Luego del paréntesis abierto por la exoneración de Ensenada (1754), con el neutralismo a ultranza que caracteriza, con Wall de Primer Secretario y Arriaga en Marina, el lustro final del reinado de Fernando VI, es de resaltar la extraordinaria actividad, bajo Carlos III, del astillero de La Habana, el más importante con diferencia al unir, a situación y emplazamientos privilegiados, la excepcional disponibilidad de maderas imputrescibles (caoba, júcaro, caiguarán, primordialmente). Allí fue botada, en 1769, la mayor nave, el coloso de la época, el Santísima Trinidad, sobrenombrado por los marinos “El Escorial de los Mares”, de 4 puentes, 220 pies (61 m) de eslora, 58 de manga y 28 de puntal, con 116 troneras o bocas de fuego iniciales, aumentadas más tarde a 140, entre cañones y carronadas. En el transcurso de un siglo, desde el astillero cubano se hicieron, por primera vez, a la mar 197 barcos. Por lo demás, sería la construcción naval motivo directo y capital de la conspiración tramada por el embajador inglés en Madrid, Benjamín Keene, a quien se atribuyera, entre otras frases relativas al cese de Ensenada, el 20 de junio de 1754, algunas del tenor siguiente: «Hemos podido al fin desembarazarnos de este hombre débil, vano y, sobre todo, tan altanero, enemigo de Inglaterra»; y otras concernientes a los motivos de la conjura, como la que argüía «el proceso de las obras marítimas cuando pasa más allá del servicio ordinario de este país, nunca han tenido ni nunca tendrán más fin que el de perjudicar a la Gran Bretaña», para concluir celebrando que «ya no se construirán más barcos en España».

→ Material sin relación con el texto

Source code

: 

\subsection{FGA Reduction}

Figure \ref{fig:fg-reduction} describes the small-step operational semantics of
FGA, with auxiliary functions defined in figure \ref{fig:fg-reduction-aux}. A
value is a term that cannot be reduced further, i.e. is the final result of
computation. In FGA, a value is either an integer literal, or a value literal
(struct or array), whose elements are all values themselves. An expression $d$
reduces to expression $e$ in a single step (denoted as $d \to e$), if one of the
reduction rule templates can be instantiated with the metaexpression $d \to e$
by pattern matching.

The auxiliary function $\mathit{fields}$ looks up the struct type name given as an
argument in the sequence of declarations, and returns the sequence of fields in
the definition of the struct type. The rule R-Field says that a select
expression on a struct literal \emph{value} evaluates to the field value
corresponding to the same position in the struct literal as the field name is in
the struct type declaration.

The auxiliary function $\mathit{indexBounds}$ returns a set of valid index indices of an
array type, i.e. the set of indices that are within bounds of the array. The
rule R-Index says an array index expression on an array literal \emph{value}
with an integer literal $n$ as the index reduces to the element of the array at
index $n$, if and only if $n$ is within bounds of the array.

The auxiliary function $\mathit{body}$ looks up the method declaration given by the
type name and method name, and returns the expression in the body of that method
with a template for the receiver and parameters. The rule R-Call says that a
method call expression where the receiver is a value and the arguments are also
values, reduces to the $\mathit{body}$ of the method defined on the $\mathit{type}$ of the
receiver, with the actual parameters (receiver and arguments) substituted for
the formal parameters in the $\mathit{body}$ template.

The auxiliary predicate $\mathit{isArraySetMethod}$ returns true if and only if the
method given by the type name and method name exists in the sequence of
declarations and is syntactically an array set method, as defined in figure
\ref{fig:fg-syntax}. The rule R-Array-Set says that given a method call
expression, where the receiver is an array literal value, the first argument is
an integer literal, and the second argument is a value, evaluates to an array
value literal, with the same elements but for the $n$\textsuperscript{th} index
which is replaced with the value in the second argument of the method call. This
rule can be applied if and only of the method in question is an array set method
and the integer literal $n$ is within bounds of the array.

El planteamiento de estricta neutralidad, que implicaba la utópica pretensión de “equilibrio americano”, sostenida por el secretario de estado Carvajal, entrañaba, empero, graves riesgos, que se hicieron bien patentes en la segunda fase del sistema fernandino de neutralidad, inspirado por el nuevo secretario de estado y anterior embajador en Londres, Ricardo Wall, con una política exterior puramente estática, al margen de trascendentales acontecimientos en el ámbito americano, con fuerte incremento de la amenaza inglesa al denominado “equilibrio indiano”, que obligaría a Carlos III a participar activamente en el enfrentamiento con Inglaterra, que, luego del serio traspiés de la Paz de París (1763), con que finalizó la desfavorable Guerra de los Siete Años, concluiría venturosamente con la Paz de Versalles (1783), que supuso para la monarquía española la recuperación de Florida, Menorca y Colonia de Sacramento, al tiempo que Inglaterra hubo de reconocer la independencia de las trece colonias norteamericanas.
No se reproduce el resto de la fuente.